Ukrainian opposition leaders are vowing to press ahead with protests against the president despite the violent dispersal of demonstrators during the night.

Police swinging truncheons waded into a crowd of about 400 protesters early Saturday on the capital's Independence Square and took 35 demonstrators into custody. Some protesters were bleeding from their heads and arms after the clash.

About 10,000 people had rallied on the square Friday evening to protest President Viktor Yanukovych's refusal to sign an association agreement with the European Union and speakers called for another mass gathering on Sunday.

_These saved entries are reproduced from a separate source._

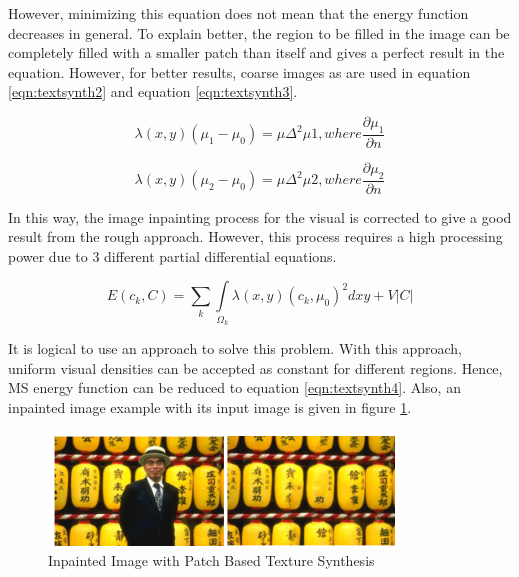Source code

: However, minimizing this equation does not mean that the energy function decreases in general. To explain better, the region to be filled in the image can be completely filled with a smaller patch than itself and gives a perfect result in the equation. However, for better results, coarse images as  are used in equation \ref{eqn:textsynth2} and equation \ref{eqn:textsynth3}.

\begin{equation}
    \label{eqn:textsynth2}
    \lambda(x,y)(\mu_1-\mu_0)=\mu\Delta^2\mu1, where \frac{\partial\mu_1}{\partial n}
\end{equation}

\begin{equation}
    \label{eqn:textsynth3}
    \lambda(x,y)(\mu_2-\mu_0)=\mu\Delta^2\mu2, where \frac{\partial\mu_2}{\partial n}
\end{equation}

In this way, the image inpainting process for the visual is corrected to give a good result from the rough approach. However, this process requires a high processing power due to 3 different partial differential equations.

\begin{equation}
    \label{eqn:textsynth4}
    E(c_k, C) = \sum\limits_{k}\int\limits_{\Omega_k}\lambda(x,y){(c_k,\mu_0)}^2dxy+V|C|
\end{equation}

It is logical to use an approach to solve this problem. With this approach, uniform visual densities can be accepted as constant for different regions. Hence, MS energy function can be reduced to equation \ref{eqn:textsynth4}. Also, an inpainted image example with its input image is given in figure \ref{fig:patch-based-example}.

\begin{figure}[h]
    \centering
    \includegraphics{figures/chapter2/Patch-Based-texture-synth-example.png}
    \vspace*{5mm}
    \caption{Inpainted Image with Patch Based Texture Synthesis\cite{patch_based_tex_synthesis}}
    \label{fig:patch-based-example}
\end{figure}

"It was horrible. We were holding a peaceful demonstration and they attacked us," said protester Lada Tromada. "They threw us away like garbage."

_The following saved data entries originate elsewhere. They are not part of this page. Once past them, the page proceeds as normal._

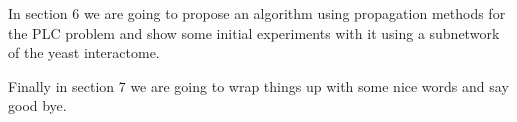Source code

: \documentclass[a4paper,10pt]{article}
\theoremstyle{definition}
\theoremstyle{remark}
\theoremstyle{plain}
\begin{document}
In section 6 we are going to propose an algorithm using propagation methods
for the PLC problem and show some initial experiments with it using a subnetwork
of the yeast interactome.

Finally in section 7 we are going to wrap things up with some nice words and say
good bye.


%
%
%
%
%
\end{document}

Opposition parliament member Oleksandra Kuzhel was quoted by the Interfax news agency on Saturday as saying "We don't intend to step back" and will try for another protest on Sunday.

A U.S. Embassy statement said "The United States condemns the violence against protesters" and "We urge the government of Ukraine to respect the rights of civil society and the principles of freedom and speech and freedom of assembly."

Protests had been held in Kiev over the past week since Yanukovych backed away from the EU agreement. It was to have been signed Friday at an EU summit in the capital of Lithuania, and the passing of that date sparked an especially large turnout of protesters.

Another opposition leader, Arseniy Yatsenyuk, said that after the events of the last day "we awoke in a new country. Ukraine after Vilnius is more like Belarus," the authoritarian former Soviet republic to the north, according to Interfax.

Yanukovych abruptly changed course for integration with the EU last week. The move angered many in Ukraine, where nearly half of the population of around 45 million favors closer ties with the EU.

Yanukovych argued that Ukraine can't afford to sacrifice trade with Russia, which regards Ukraine as historically part of its orbit and has tried to block the deal by banning some of Ukraine's imports and threatening more trade sanctions. A 2009 dispute between Kiev and Moscow on gas prices resulted in a three-week cutoff of gas to Ukraine.

Saturday's harsh action was in contrast to the mass protests of the 2004 Orange Revolution, when tens of thousands came to the square nightly for weeks and set up a vast tent camp on the main street leading to the square. Police had a mostly low-profile presence during those demonstrations.

Those protests forced the annulment of a fraud-tainted presidential election in which Yanukovych was shown with the most votes. A rerun of the election was ordered and Yanukovych lost to Western-leaning reformist Viktor Yushchenko.

Yanukovych was elected president five years later, narrowly defeating then-Prime Minister Yulia Tymoshenko, the leading figure of the Orange Revolution.

Tymoshenko was sentenced to seven years imprisonment in 2011 for abuse of office, a case that the West widely criticized as political revenge. The EU had set Tymoshenko's release, or at least her freedom to go to Germany for treatment of a severe back problem, as a key criterion for signing the association pact with Ukraine.

The prospect of freeing his archenemy was deeply unattractive to Yanukovych.